Despite the many trace identities that can be used, I cannot derive the obvious equality $tr(URRU^{\intercal})=tr(URU^{\intercal}R)$, and so I am pretty certain this does not hold in general. Furthermore I cannot derive the inequality $tr(URRU^{\intercal})<=tr(URU^{\intercal}R)$ which would also do. I suspect the condition $tr(U^{\intercal}U)=1$ is the key to cracking this, yet I cannot bring this to bear on the problem. The only inequality I can find related to this condition is
$\left[tr(U^{\intercal}R)\right]^{2}\leq\left[tr(U^{\intercal}U)\right]\left[tr(R^{\intercal}R)\right]$,
where the above inequality actually holds for any two matrices of the same size. For the matrices $U$, and $R$ this becomes $\left[tr(U^{\intercal}R)\right]^{2}\leq tr(R^{2})$, but I cannot see how this helps. Finally I would also be interested in solutions to this problem, even if it means demanding $R$ is positive definite, although leaving $R$ to be general is preferred.

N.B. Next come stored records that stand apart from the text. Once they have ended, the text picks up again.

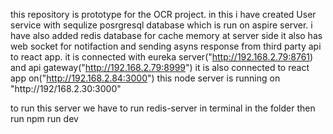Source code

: this repository is prototype for the OCR project. 
in this i have created User service with sequlize posrgresql database which is run on aspire server. i have also added redis database for cache memory at server side
it also has web socket for notifaction and sending asyns response from third party api to react app.
it is connected with eureka server("http://192.168.2.79:8761) and api gateway("http://192.168.2.79:8999") 
it is also connected to react app on("http://192.168.2.84:3000")
this node server is running on "http://192/168.2.30:3000"

to run this server we have to run redis-server in terminal in the folder then run npm run dev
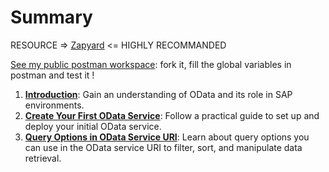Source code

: # Summary

 RESOURCE => [Zapyard](https://www.zapyard.com/) <= HIGHLY RECOMMANDED

[See my public postman workspace](https://www.postman.com/research-geologist-26756209/workspace/learn-odata-with-sap/request/37839180-e951e2c2-4ad7-47e8-8b71-11069368b2a7): fork it, fill the global variables in postman and test it !


1. **[Introduction](Introduction.md)**: Gain an understanding of OData and its role in SAP environments.
2. **[Create Your First OData Service](create_first_odata_service)**: Follow a practical guide to set up and deploy your initial OData service.
3. **[Query Options in OData Service URI](Query_Options_in_OData_Service_URI)**: Learn about query options you can use in the OData service URI to filter, sort, and manipulate data retrieval.


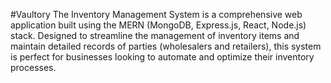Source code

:#Vaultory
The Inventory Management System is a comprehensive web application built using the MERN (MongoDB, Express.js, React, Node.js) stack. Designed to streamline the management of inventory items and maintain detailed records of parties (wholesalers and retailers), this system is perfect for businesses looking to automate and optimize their inventory processes.
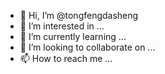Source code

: - 👋 Hi, I’m @tongfengdasheng
- 👀 I’m interested in ...
- 🌱 I’m currently learning ...
- 💞️ I’m looking to collaborate on ...
- 📫 How to reach me ...

<!---
tongfengdasheng/tongfengdasheng is a ✨ special ✨ repository because its `README.md` (this file) appears on your GitHub profile.
You can click the Preview link to take a look at your changes.
--->
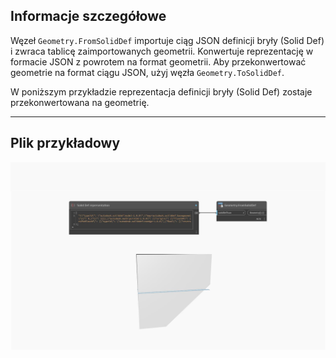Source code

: ## Informacje szczegółowe
Węzeł `Geometry.FromSolidDef` importuje ciąg JSON definicji bryły (Solid Def) i zwraca tablicę zaimportowanych geometrii. Konwertuje reprezentację w formacie JSON z powrotem na format geometrii. Aby przekonwertować geometrie na format ciągu JSON, użyj węzła `Geometry.ToSolidDef`.

W poniższym przykładzie reprezentacja definicji bryły (Solid Def) zostaje przekonwertowana na geometrię.
___
## Plik przykładowy

![Geometry.FromSolidDef](./Autodesk.DesignScript.Geometry.Geometry.FromSolidDef_img.jpg)
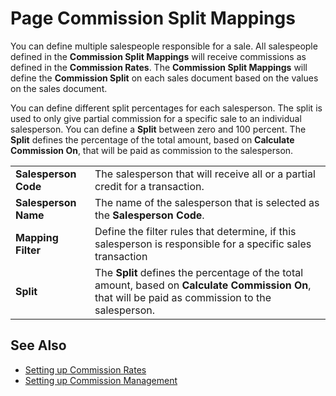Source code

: # Page Commission Split Mappings

You can define multiple salespeople responsible for a sale. All salespeople defined in the **Commission Split Mappings** will receive commissions as defined in the **Commission Rates**. The **Commission Split Mappings** will define the **Commission Split** on each sales document based on the values on the sales document.

You can define different split percentages for each salesperson. The split is used to only give partial commission for a specific sale to an individual salesperson. You can define a **Split** between zero and 100 percent. The **Split** defines the percentage of the total amount, based on **Calculate Commission On**, that will be paid as commission to the salesperson.

|                      |                                                                                                                                     |
|----------------------|-------------------------------------------------------------------------------------------------------------------------------------|
| **Salesperson Code** | The salesperson that will receive all or a partial credit for a transaction.                                                        |
| **Salesperson Name** | The name of the salesperson that is selected as the **Salesperson Code**.                                                           |
| **Mapping Filter**   | Define the filter rules that determine, if this salesperson is responsible for a specific sales transaction                         |
| **Split**            | The **Split** defines the percentage of the total amount, based on **Calculate Commission On**, that will be paid as commission to the salesperson. |

## See Also

- [Setting up Commission Rates](commission-rate-setup.md)
- [Setting up Commission Management](commission-setup.md)

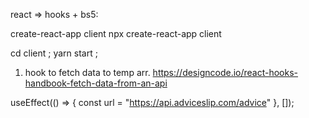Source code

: react => hooks + bs5:

create-react-app client
npx create-react-app client

cd client ; yarn start ;

1. hook to fetch data to temp arr.
https://designcode.io/react-hooks-handbook-fetch-data-from-an-api

useEffect(() => {
    const url = "https://api.adviceslip.com/advice"
}, []);


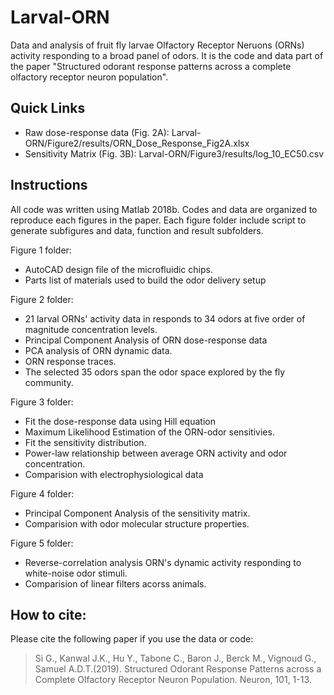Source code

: # Larval-ORN

Data and analysis of fruit fly larvae Olfactory Receptor Neruons (ORNs) activity responding to a broad panel of odors. It is the code and data part of the paper "Structured odorant response patterns across a complete olfactory receptor neuron population".



Quick Links
--------------------
* Raw dose-response data (Fig. 2A): Larval-ORN/Figure2/results/ORN_Dose_Response_Fig2A.xlsx
* Sensitivity Matrix (Fig. 3B): Larval-ORN/Figure3/results/log_10_EC50.csv

Instructions
--------------------------------
All code was written using Matlab 2018b.
Codes and data are organized to reproduce each figures in the paper.
Each figure folder include script to generate subfigures and data, function and result subfolders.

Figure 1 folder:
* AutoCAD design file of the microfluidic chips.
* Parts list of materials used to build the odor delivery setup

Figure 2 folder:
* 21 larval ORNs' activity data in responds to 34 odors at five order of magnitude concentration levels.
* Principal Component Analysis of ORN dose-response data
* PCA analysis of ORN dynamic data.
* ORN response traces.
* The selected 35 odors span the odor space explored by the fly community.

Figure 3 folder:
* Fit the dose-response data using Hill equation
* Maximum Likelihood Estimation of the ORN-odor sensitivies.
* Fit the sensitivity distribution.
* Power-law relationship between average ORN activity and odor concentration.
* Comparision with electrophysiological data

Figure 4 folder:
* Principal Component Analysis of the sensitivity matrix.
* Comparision with odor molecular structure properties.

Figure 5 folder:
* Reverse-correlation analysis ORN's dynamic activity responding to white-noise odor stimuli.
* Comparision of linear filters acorss animals.


How to cite:
----------------
Please cite the following paper if you use the data or code:

> Si G., Kanwal J.K., Hu Y., Tabone C., Baron J., Berck M., Vignoud G., Samuel A.D.T.(2019). Structured Odorant Response Patterns across a Complete Olfactory Receptor Neuron Population. Neuron, 101, 1-13.
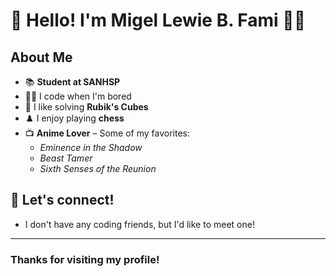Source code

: # 👋 Hello! I'm **Migel Lewie B. Fami** 👨‍💻

## About Me
- 📚 **Student at SANHSP**
- 🧑‍💻 I code when I'm bored
- 🧩 I like solving **Rubik's Cubes**
- ♟️ I enjoy playing **chess**
- 📺 **Anime Lover** – Some of my favorites:
  - *Eminence in the Shadow*
  - *Beast Tamer*
  - *Sixth Senses of the Reunion*

## 💬 Let's connect!
- I don't have any coding friends, but I'd like to meet one!

---
### Thanks for visiting my profile!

Any help would be greatly appreciated.
Unless some contextual details are missing, your book is wrong. For a counterexample, consider $R=\begin{pmatrix}1&1\\1&2\end{pmatrix}$ and $U=\begin{pmatrix}0&0\\0&1\end{pmatrix}$. Clearly $R$ is symmetric and $tr(U^TU)=1$. You may verify that \begin{align*} Q_1&=tr(URRU^T)-N^{-1}\left(tr(UR)\right)^2 =tr\begin{pmatrix}0&0\\0&5\end{pmatrix} - N^{-1}tr^2\begin{pmatrix}0&0\\1&2\end{pmatrix}=5-\frac4N,\\ Q_2&=tr(URU^TR)-N^{-1}\left(tr(UR)\right)^2 =tr\begin{pmatrix}0&0\\2&4\end{pmatrix} - N^{-1}tr^2\begin{pmatrix}0&0\\1&2\end{pmatrix}=4-\frac4N. \end{align*} When $N=1$, we have $Q_1>0$ but $Q_2\le0$.